The pain from OA generally begins slowly and worsens over time.

  • Pain. Your joint may hurt during or after movement. Sometimes the pain is delayed hours or even a day after activity as the inflammation process is ramping up.
  • Tenderness. Your joint may feel tender when you apply light pressure to it.
  • Stiffness. Joint stiffness may be most noticeable when you wake up in the morning or after a period of inactivity and usually improves as one gets moving. Morning stiffness should resolve within an hour of waking.
  • Loss of flexibility. You may not be able to move your joint through its full range of motion.
  • Grating sensation. You may hear or feel a grating sensation when you use the joint.
  • Bone spurs. These extra bits of bone, which can feel like hard lumps, may form around the affected joint.
Treatment

  • Pharmacological Intervention.
    • Tylenol can help reduce pain, but does not reduce inflammation. Tylenol may be effective for mild to moderate arthritic changes, but is not usually effective for severe changes. Liver damage may occur with over use or dosing.
    • NSAID’s. Ibuprofen and naproxen can help reduce inflammation and pain. Stronger NSAID’s are available by prescription. Gastrointestinal bleeding is a serious complication of NSAID use for chronic pain. Kidney and liver damage can also occur.
    • These prescription drugs contain powerful analgesic properties to help relieve the pain of more severe arthritis. There is a risk of dependence, but severe pain can outweigh that risks for some.
  • Physical Therapy/Chiropractic Care. Stabilizing joints through aligning, strengthening and increasing flexibility can slow the progress of arthritis and help reduce pain. Often, occupational therapy is needed to show how to accomplish everyday activities in a less painful manner, such as brushing teeth or hair, rising from a chair, or twisting a top.
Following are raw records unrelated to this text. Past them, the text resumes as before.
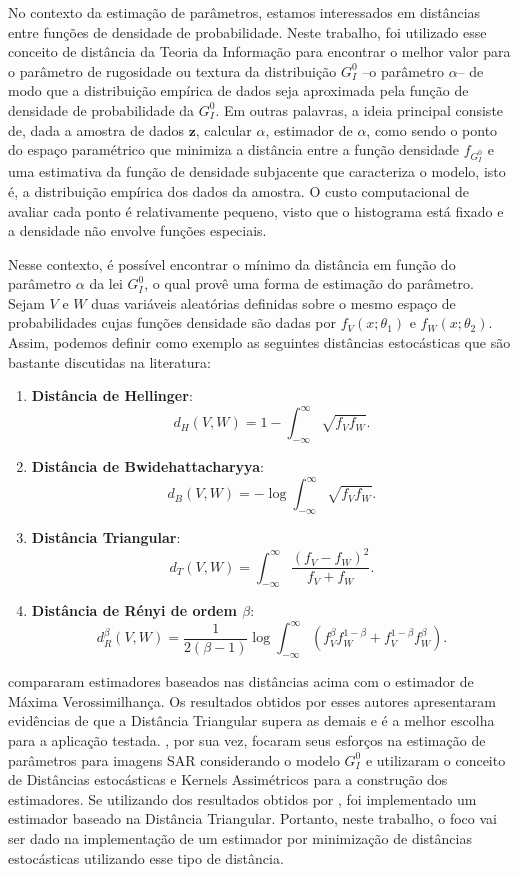 No contexto da estimação de parâmetros, estamos interessados em distâncias entre funções de densidade de probabilidade. 
Neste trabalho, foi utilizado esse conceito de distância da Teoria da Informação para encontrar o melhor valor para o parâmetro de rugosidade ou textura da distribuição $G_I^0$ --o parâmetro $\alpha$-- de modo que a distribuição empírica de dados seja aproximada pela função de densidade de probabilidade da $G_I^0$. 
Em outras palavras, a ideia principal consiste de, dada a amostra de dados $\bm z$, calcular $\widehat{\alpha}$, estimador de $\alpha$, como sendo o ponto do espaço paramétrico que minimiza a distância entre a função densidade $f_{G_I^0}$ e uma estimativa da função de densidade subjacente que caracteriza o modelo, isto é, a distribuição empírica dos dados da amostra. 
O custo computacional de avaliar cada ponto é relativamente pequeno, visto que o histograma está fixado e a densidade não envolve funções especiais. 

Nesse contexto, é possível encontrar o mínimo da distância em função do parâmetro $\alpha$ da lei $G_I^0$, o qual provê uma forma de estimação do parâmetro. 
Sejam $V$ e $W$ duas variáveis aleatórias definidas sobre o mesmo espaço de probabilidades cujas funções densidade são dadas por $f_V(x; \theta_1)$ e $f_W(x; \theta_2)$. 
Assim, podemos definir como exemplo as seguintes distâncias estocásticas que são bastante discutidas na literatura:
\begin{enumerate}
    \item \textbf{Distância de Hellinger}: $$ d_H(V,W) = 1 - \int_{-\infty}^{\infty}\sqrt{f_V f_W}.$$
    \item \textbf{Distância de Bwidehattacharyya}: $$d_B(V,W) = -\log\int_{-\infty}^{\infty}\sqrt{f_V f_W}.$$
    \item\textbf{Distância Triangular}: $$d_T(V,W) = \int_{-\infty}^{\infty}\dfrac{(f_V - f_W)^2}{f_V + f_W}.$$
    \item \textbf{Distância de Rényi de ordem $\beta$}: $$d_R^\beta(V,W) = \dfrac{1}{2(\beta-1)}\log\int_{-\infty}^{\infty}(f_V^{\beta}f_W^{1-\beta} + f_V^{1-\beta}f_W^{\beta}).$$
\end{enumerate}

\citet{Cassetti2013} compararam estimadores baseados nas distâncias acima com o estimador de Máxima Verossimilhança. Os resultados obtidos por esses autores apresentaram evidências de que a Distância Triangular supera as demais e é a melhor escolha para a aplicação testada. 
\citet{FreryStochasticDistances2015}, por sua vez, focaram seus esforços na estimação de parâmetros para imagens SAR considerando o modelo $G_I^0$ e utilizaram o conceito de Distâncias estocásticas e Kernels Assimétricos para a construção dos estimadores. 
Se utilizando dos resultados obtidos por \citet{Cassetti2013}, foi implementado um estimador baseado na Distância Triangular. 
Portanto, neste trabalho, o foco vai ser dado na implementação de um estimador por minimização de distâncias estocásticas utilizando esse tipo de distância.

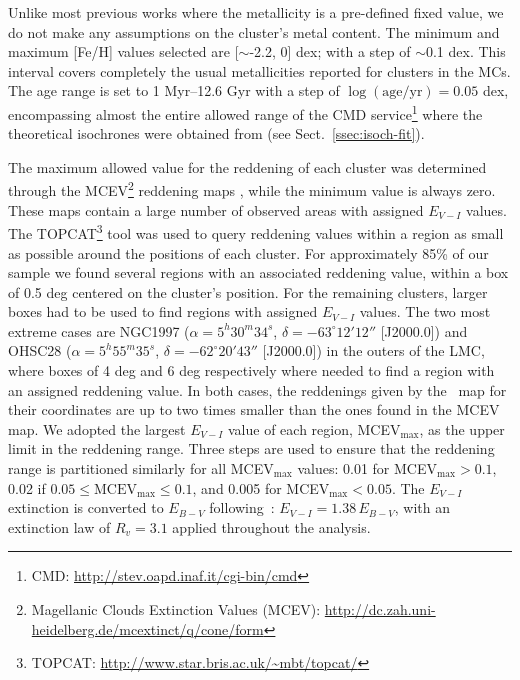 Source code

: \documentclass{aa}
\begin{document}
Unlike most previous works where the metallicity is a pre-defined fixed
value, we do not make any assumptions on the cluster's metal content. The
minimum and maximum [Fe/H] values selected are [$\sim$-2.2, 0] dex; with a step
of $\sim$0.1 dex. This interval covers completely the usual metallicities
reported for clusters in the MCs.
The age range is set to 1 Myr--12.6 Gyr with a step of
$\log\mathrm{(age/yr)}=0.05$ dex, encompassing almost the entire allowed range
of the CMD service\footnote{CMD\@: \url{http://stev.oapd.inaf.it/cgi-bin/cmd}}
where the theoretical isochrones were obtained from (see
Sect.~\ref{ssec:isoch-fit}).

The maximum allowed value for the reddening of each cluster was determined
through the MCEV\footnote{Magellanic Clouds Extinction Values (MCEV):
\url{http://dc.zah.uni-heidelberg.de/mcextinct/q/cone/form}} reddening maps
\citep{Haschke_2011}, while the minimum value is always zero.
%
These maps contain a large number of observed areas with assigned $E_{V-I}$
values.
The TOPCAT\footnote{TOPCAT\@: \url{http://www.star.bris.ac.uk/~mbt/topcat/}}
tool was used to query reddening values within a region as small as possible
around the positions of each cluster.
For approximately 85\% of our sample we found several regions with an associated
reddening value, within a box of 0.5 deg centered on the cluster's position.
For the remaining clusters, larger boxes had to be used to find regions with
assigned $E_{V-I}$ values. The two most extreme cases are NGC1997
($\alpha{=}5^h30^m34^s$, $\delta{=}-63^\circ12'12''$ [J2000.0]) and OHSC28
($\alpha{=}5^h55^m35^s$, $\delta{=}-62^\circ20'43''$ [J2000.0]) in the outers
of the LMC, where boxes of 4 deg and 6 deg respectively where needed to find a
region with an assigned reddening value. In both cases, the reddenings given by
the~\cite{Schlafly_2011} map for their coordinates are up to two times smaller
than the ones found in the MCEV map.
%
We adopted the largest $E_{V-I}$ value of each region, MCEV$_{\max}$, as the
upper limit in the reddening range. Three steps are used to ensure that the
reddening range is partitioned similarly for all MCEV$_{\max}$ values: 0.01 for
MCEV$_{\max} {>}0.1$, 0.02 if $0.05{\leq}\mathrm{MCEV}_{\max}{\leq}0.1$, and
0.005 for MCEV$_{\max}{<}0.05$.
%
The $E_{V-I}$ extinction is converted to $E_{B-V}$
following~\cite{Tammann_2003}: $E_{V-I}{=}1.38\,E_{B-V}$, with an extinction
law of $R_v{=}3.1$ applied throughout the analysis.
\end{document}
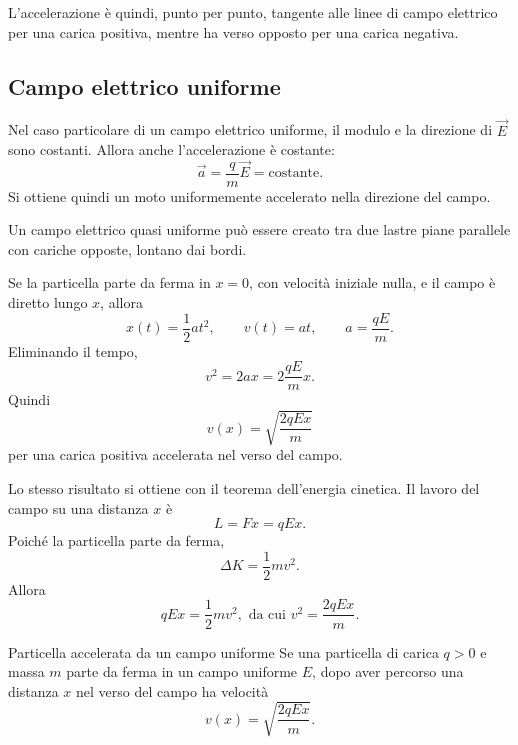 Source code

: \documentclass[a4paper]{article}
\begin{document}
L'accelerazione è quindi, punto per punto, tangente alle linee di campo elettrico per una carica positiva, mentre ha verso opposto per una carica negativa.

\subsection{Campo elettrico uniforme}

Nel caso particolare di un campo elettrico uniforme, il modulo e la direzione di \(\vec{E}\) sono costanti. Allora anche l'accelerazione è costante:
\[
    \vec{a}=\frac{q}{m}\vec{E}=\text{costante}.
\]
Si ottiene quindi un moto uniformemente accelerato nella direzione del campo.

Un campo elettrico quasi uniforme può essere creato tra due lastre piane parallele con cariche opposte, lontano dai bordi.

\begin{center}
\end{center}

Se la particella parte da ferma in \(x=0\), con velocità iniziale nulla, e il campo è diretto lungo \(x\), allora
\[
    x(t)=\frac{1}{2}at^2,
    \qquad
    v(t)=at,
    \qquad
    a=\frac{qE}{m}.
\]
Eliminando il tempo,
\[
    v^2=2ax=2\frac{qE}{m}x.
\]
Quindi
\[
    v(x)=\sqrt{\frac{2qEx}{m}}
\]
per una carica positiva accelerata nel verso del campo.

Lo stesso risultato si ottiene con il teorema dell'energia cinetica. Il lavoro del campo su una distanza \(x\) è
\[
    L=Fx=qEx.
\]
Poiché la particella parte da ferma,
\[
    \Delta K=\frac{1}{2}mv^2.
\]
Allora
\[
    qEx=\frac{1}{2}mv^2,
    \text{ da cui }
    v^2=\frac{2qEx}{m}.
\]

\begin{snippetexample}{Particella accelerata da un campo uniforme}
    Se una particella di carica \(q>0\) e massa \(m\) parte da ferma in un campo uniforme \(E\), dopo aver percorso una distanza \(x\) nel verso del campo ha velocità
    \[
        v(x)=\sqrt{\frac{2qEx}{m}}.
    \]
\end{snippetexample}
\end{document}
Bracing, orthotics and other aids can help reduce pain, increase balance and take pressure off painful joints.
  • Intra-articular or Peri-articular Cortisone Injections.An injection of a corticosteroid either inside the joint space or into the surrounding joint tissue can rapidly reduce inflammation and pain. Sometimes nerve tissue that innervates the arthritic joint is targeted to reduce the firing of pain signals from the joint. There is a limit to the number of these injections you can receive within a year to reduce chances of further joint damage or systemic effects.
  • Epidural Injection.An injection of a corticosteroid into the epidural space overlying the spine can rapidly reduce inflammation and back or neck pain as a result of degenerative changes in the spine at the level of the disc or nerve roots.
  • Facet Injection.An injection of a corticosteroid medication around the nerves that supply pain signals from the facet joints can rapidly reduce inflammation and pain in the back or neck area.
  • Trigger Point Injection.Injections of an anesthetic mixed with a corticosteroid into the soft tissue surrounding a painful and swollen arthritic joint often helps reduce the pain associated with that joint. Often, the pain associated with a degenerated joint comes from the irritation of surrounding soft tissue. This irritation occurs from altered joint movement, compensation movement, altered gait, weakness, or instability that arises from OA.